[Dataset entries]
____

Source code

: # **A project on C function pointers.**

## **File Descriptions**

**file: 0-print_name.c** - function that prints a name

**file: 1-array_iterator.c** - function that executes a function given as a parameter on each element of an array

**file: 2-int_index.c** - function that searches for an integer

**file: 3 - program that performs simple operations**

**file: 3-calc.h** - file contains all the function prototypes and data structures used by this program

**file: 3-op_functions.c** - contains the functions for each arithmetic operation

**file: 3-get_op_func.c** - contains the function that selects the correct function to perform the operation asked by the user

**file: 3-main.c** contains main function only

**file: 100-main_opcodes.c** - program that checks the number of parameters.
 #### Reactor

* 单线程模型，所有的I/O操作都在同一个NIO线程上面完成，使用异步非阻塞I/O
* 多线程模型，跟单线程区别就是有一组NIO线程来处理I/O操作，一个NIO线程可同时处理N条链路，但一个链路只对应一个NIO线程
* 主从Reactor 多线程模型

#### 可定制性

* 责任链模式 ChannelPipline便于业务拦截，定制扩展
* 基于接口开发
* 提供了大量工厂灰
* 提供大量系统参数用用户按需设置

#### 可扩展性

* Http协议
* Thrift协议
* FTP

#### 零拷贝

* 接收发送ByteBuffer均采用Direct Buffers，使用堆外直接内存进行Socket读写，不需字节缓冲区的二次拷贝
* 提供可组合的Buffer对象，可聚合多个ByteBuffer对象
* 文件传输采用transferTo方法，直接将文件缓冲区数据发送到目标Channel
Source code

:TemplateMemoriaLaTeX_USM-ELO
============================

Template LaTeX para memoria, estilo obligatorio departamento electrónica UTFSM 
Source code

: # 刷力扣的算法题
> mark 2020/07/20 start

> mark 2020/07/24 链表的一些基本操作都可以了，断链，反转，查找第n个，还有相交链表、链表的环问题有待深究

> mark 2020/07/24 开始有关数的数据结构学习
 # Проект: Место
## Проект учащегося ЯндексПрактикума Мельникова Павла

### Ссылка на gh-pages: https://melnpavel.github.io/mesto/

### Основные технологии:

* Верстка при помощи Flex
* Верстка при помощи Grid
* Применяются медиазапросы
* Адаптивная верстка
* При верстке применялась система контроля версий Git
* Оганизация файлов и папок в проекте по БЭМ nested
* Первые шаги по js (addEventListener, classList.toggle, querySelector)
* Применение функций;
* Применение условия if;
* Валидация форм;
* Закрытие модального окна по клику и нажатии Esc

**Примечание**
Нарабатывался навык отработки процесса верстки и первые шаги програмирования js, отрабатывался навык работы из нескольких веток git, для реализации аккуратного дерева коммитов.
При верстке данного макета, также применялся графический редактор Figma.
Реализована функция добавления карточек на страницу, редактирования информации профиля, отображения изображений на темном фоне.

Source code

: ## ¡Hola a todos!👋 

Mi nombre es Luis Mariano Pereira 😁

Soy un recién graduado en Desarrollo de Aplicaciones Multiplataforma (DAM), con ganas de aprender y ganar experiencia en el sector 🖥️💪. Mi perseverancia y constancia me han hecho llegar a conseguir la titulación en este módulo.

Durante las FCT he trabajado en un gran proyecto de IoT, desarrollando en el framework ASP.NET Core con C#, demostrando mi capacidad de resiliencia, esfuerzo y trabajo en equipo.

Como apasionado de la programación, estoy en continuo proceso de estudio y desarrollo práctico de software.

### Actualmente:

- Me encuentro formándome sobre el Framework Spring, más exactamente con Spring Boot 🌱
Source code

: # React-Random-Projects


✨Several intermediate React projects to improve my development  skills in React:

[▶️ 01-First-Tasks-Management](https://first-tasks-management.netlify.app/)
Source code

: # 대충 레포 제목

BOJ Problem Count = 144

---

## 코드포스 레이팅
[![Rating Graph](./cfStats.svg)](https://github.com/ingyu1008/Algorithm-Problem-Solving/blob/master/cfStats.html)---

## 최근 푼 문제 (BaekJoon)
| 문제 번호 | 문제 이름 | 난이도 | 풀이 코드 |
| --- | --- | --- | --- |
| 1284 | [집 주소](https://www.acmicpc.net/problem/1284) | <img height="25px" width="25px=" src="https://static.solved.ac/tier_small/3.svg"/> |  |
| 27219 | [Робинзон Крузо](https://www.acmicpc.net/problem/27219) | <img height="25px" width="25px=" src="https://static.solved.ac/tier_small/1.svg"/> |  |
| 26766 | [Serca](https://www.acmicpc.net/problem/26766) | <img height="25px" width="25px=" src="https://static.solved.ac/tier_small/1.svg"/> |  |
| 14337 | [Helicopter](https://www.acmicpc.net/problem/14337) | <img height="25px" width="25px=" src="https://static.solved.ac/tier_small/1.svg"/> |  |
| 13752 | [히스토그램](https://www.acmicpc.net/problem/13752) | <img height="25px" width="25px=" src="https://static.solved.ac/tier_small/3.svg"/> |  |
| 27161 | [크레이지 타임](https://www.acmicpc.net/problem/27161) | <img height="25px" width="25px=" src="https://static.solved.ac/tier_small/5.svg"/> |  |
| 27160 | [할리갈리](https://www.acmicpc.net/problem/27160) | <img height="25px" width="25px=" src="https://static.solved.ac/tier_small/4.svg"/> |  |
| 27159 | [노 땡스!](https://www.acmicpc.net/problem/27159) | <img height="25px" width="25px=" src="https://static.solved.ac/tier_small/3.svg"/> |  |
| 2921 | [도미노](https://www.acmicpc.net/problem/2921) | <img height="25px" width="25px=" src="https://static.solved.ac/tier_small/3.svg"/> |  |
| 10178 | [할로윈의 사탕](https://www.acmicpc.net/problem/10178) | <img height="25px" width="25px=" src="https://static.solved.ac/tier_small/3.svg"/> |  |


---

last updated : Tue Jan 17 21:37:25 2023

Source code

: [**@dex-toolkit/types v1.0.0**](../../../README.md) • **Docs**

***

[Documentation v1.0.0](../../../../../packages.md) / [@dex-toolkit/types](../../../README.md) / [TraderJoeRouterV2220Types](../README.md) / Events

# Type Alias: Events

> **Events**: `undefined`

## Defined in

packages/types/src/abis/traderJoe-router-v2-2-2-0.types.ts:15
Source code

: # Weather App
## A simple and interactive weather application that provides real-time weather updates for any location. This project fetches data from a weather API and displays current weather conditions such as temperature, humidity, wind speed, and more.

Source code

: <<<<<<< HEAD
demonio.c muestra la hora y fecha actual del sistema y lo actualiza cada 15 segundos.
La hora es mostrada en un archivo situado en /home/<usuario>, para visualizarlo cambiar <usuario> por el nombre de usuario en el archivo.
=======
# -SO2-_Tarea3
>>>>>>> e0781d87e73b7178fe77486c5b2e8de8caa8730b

____

> **Exercise goal**: Could you please retype the lines from the start of the data through the line with "performs simple operations**", both included, and nothing else?

> **Finished exercise**:
Source code

: # **A project on C function pointers.**

## **File Descriptions**

**file: 0-print_name.c** - function that prints a name

**file: 1-array_iterator.c** - function that executes a function given as a parameter on each element of an array

**file: 2-int_index.c** - function that searches for an integer

**file: 3 - program that performs simple operations**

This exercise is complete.